Yet, as the initial quote by Mises suggests, this line of thinking is confused. Had classical-liberal institutions evolved, environmental values would have been integrated gradually into individuals’ varying preferences. In earlier eras voluntary exchanges would favor economic development over environmental preservation—poverty leaves little room for aesthetics. But, even then, some minority interests would have preferred the tranquility of their undisturbed properties to wealth. Thoreau was not unique, even in his time. In a system that honored private property, Thoreau would have been able to enjoin those whose activities would have disturbed his peaceful use of his property.
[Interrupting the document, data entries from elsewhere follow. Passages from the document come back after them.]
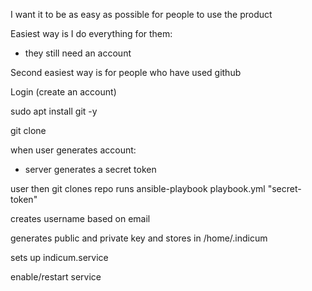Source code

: I want it to be as easy as possible for people to use the product

Easiest way is I do everything for them:
- they still need an account

Second easiest way is for people who have used github


Login (create an account)

sudo apt install git -y


git clone 



when user generates account:
- server generates a secret token

user then git clones repo
runs 
ansible-playbook playbook.yml "secret-token"

creates username based on email

generates public and private key and stores in /home/.indicum

sets up indicum.service

enable/restart service

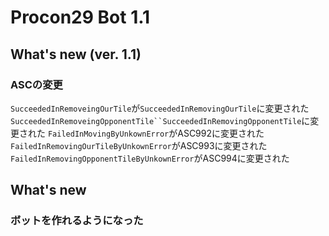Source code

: # Procon29 Bot 1.1

## What's new (ver. 1.1)

### ASCの変更

`SucceededInRemoveingOurTile`が`SucceededInRemovingOurTile`に変更された  
`SucceededInRemoveingOpponentTile``SucceededInRemovingOpponentTile`に変更された
`FailedInMovingByUnkownError`がASC992に変更された
`FailedInRemovingOurTileByUnkownError`がASC993に変更された
`FailedInRemovingOpponentTileByUnkownError`がASC994に変更された

## What's new

### ボットを作れるようになった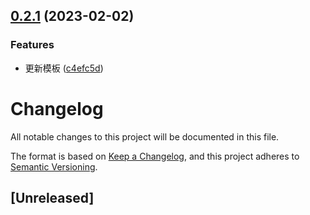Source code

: ## [0.2.1](https://github.com/durkajs/example-ts-node-cli/compare/v0.2.0...v0.2.1) (2023-02-02)


### Features

* 更新模板 ([c4efc5d](https://github.com/durkajs/example-ts-node-cli/commit/c4efc5dbc352427eb1d4b74085b96022f3aee05b))



<!--
https://keepachangelog.com/en/1.0.0/

* Added: for new features.
* Changed: for changes in existing functionality.
* Deprecated: for soon-to-be removed features.
* Removed: for now removed features.
* Fixed: for any bug fixes.
* Security: in case of vulnerabilities.
-->

# Changelog

All notable changes to this project will be documented in this file.

The format is based on [Keep a Changelog](https://keepachangelog.com/en/1.0.0/),
and this project adheres to [Semantic Versioning](https://semver.org/spec/v2.0.0.html).

## [Unreleased]


<!--
## [0.0.1] - 2014-05-31
### Added
- This CHANGELOG file to hopefully serve as an evolving example of a
  standardized open source project CHANGELOG.
- CNAME file to enable GitHub Pages custom domain
- README now contains answers to common questions about CHANGELOGs
- Good examples and basic guidelines, including proper date formatting.
- Counter-examples: "What makes unicorns cry?"

### Changed
- 更新功能 1
- 更新功能 2
-->
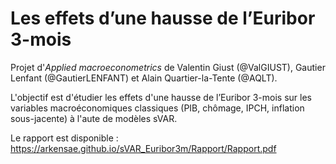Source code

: # Les effets d’une hausse de l’Euribor 3-mois

Projet d'*Applied macroeconometrics* de Valentin Giust (@ValGIUST), Gautier Lenfant (@GautierLENFANT) et Alain Quartier-la-Tente (@AQLT).

L'objectif est d'étudier les effets d'une hausse de l’Euribor 3-mois sur les variables macroéconomiques classiques (PIB, chômage, IPCH, inflation sous-jacente) à l'aute de modèles sVAR.

Le rapport est disponible : https://arkensae.github.io/sVAR_Euribor3m/Rapport/Rapport.pdf
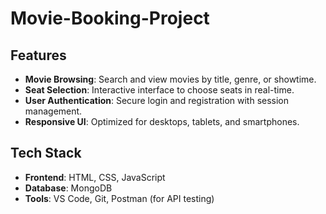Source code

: # Movie-Booking-Project

## Features
- **Movie Browsing**: Search and view movies by title, genre, or showtime.
- **Seat Selection**: Interactive interface to choose seats in real-time.
- **User Authentication**: Secure login and registration with session management.
- **Responsive UI**: Optimized for desktops, tablets, and smartphones.

## Tech Stack
- **Frontend**: HTML, CSS, JavaScript
- **Database**: MongoDB
- **Tools**: VS Code, Git, Postman (for API testing)
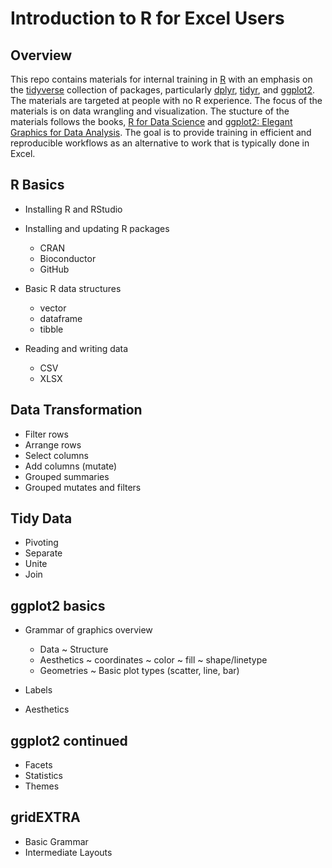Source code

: # Introduction to R for Excel Users

## Overview

This repo contains materials for internal training in [R](https://www.r-project.org/) with an emphasis on the [tidyverse](https://www.tidyverse.org/) collection of packages, particularly [dplyr](https://dplyr.tidyverse.org/), [tidyr](https://tidyr.tidyverse.org/), and [ggplot2](https://ggplot2.tidyverse.org/). The materials are targeted at people with no R experience. The focus of the materials is on data wrangling and visualization. The stucture of the materials follows the books, [R for Data Science](https://r4ds.had.co.nz/) and [ggplot2: Elegant Graphics for Data Analysis](https://ggplot2-book.org). The goal is to provide training in efficient and reproducible workflows as an alternative to work that is typically done in Excel. 

## R Basics

* Installing R and RStudio

* Installing and updating R packages
    * CRAN
    * Bioconductor
    * GitHub

* Basic R data structures
    * vector
    * dataframe
    * tibble
    
* Reading and writing data
    * CSV
    * XLSX
    
## Data Transformation

* Filter rows
* Arrange rows
* Select columns
* Add columns (mutate)
* Grouped summaries
* Grouped mutates and filters

## Tidy Data

* Pivoting
* Separate
* Unite
* Join

## ggplot2 basics

* Grammar of graphics overview
    - Data
        ~ Structure
    - Aesthetics
        ~ coordinates
        ~ color
        ~ fill
        ~ shape/linetype
    - Geometries
        ~ Basic plot types (scatter, line, bar)

* Labels
* Aesthetics

## ggplot2 continued

* Facets
* Statistics
* Themes

## gridEXTRA

* Basic Grammar
* Intermediate Layouts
Such preferences enforced by legal remedies would have encouraged economic developers to devise methods of alleviating environmental damages. Railroads would have acquired larger buffer zones around their lines; technologies would have evolved earlier to suppress noise, odors, and emissions. Noxious industrial activities would have been sited in areas far from sensitive individuals. Methods for re-aerating oxygen-depleted waters or restocking damaged hunting or fishery areas would have been explored by firms seeking to reduce costs.
Moreover, private property would have earlier been extended to ensure those protections for environmental resources as they became more valuable to the citizenry. As an example of this evolutionary process, consider the way property rights evolved to protect and advance the development of underground liquid resources. America had departed from the European tradition of transferring ownership and control of all underground mineral resources to the state. In America individuals privately owned subsurface mineral rights and could sell those properties to economic developers if they wished. That slight shift encouraged a far more aggressive entrepreneurial exploration for things of value. Privatization of the underground resource made possible the rapid development of the modern petroleum industry. (I am aware that oil wells had existed far earlier—in China around 1000 A.D.)
The result was that oil was always managed as a sustainable resource. From the time of Colonel Drake’s first gusher in Titusville, Pennsylvania, in 1859 until today, America’s private petroleum industry has aggressively spent vast sums mapping subterranean resources, seeking geological formations in which oil might be found. A new science, seismology, was developed to make this exploration more efficient. Once oil was discovered, owners sought to map the boundaries of each pool. Firms developed creative ways of contacting and negotiating with surface owners to acquire integrated ownership of these pools. One creative innovation was “unitization”—the acquisition of all initially dispersed subsurface rights and their economic reorganization into integrated physical units, allowing more efficient drilling, pumping, and extraction. The result of bringing this once-common property resource into the classical-liberal institutional framework has been spectacular. Oil has become an ever-more-abundant resource as we’ve become ever-more-skillful at discovering, developing, and refining it.
Note, however, that the evolution of property rights in petroleum occurred prior to the Progressive Era. Classical-liberal policies were still dominant; there was no force to block the creative evolution of rational institutional arrangements. The progressives had not yet derailed the process by which newly valued resources were gradually integrated into the market.
Groundwater and the Progressives
In contrast, groundwater became a scarce—and therefore valued—commodity after the progressives gained control. Ground-water was abundant in the nineteenth century—moreover, surface water was generally a more economical source of this resource. The value of groundwater in this early period did not encourage anyone to incur the costs of promoting the institutional arrangements that would have allowed it to be owned privately, as was oil. Thus property rights were never extended to groundwater, so it never became a “private” resource like oil.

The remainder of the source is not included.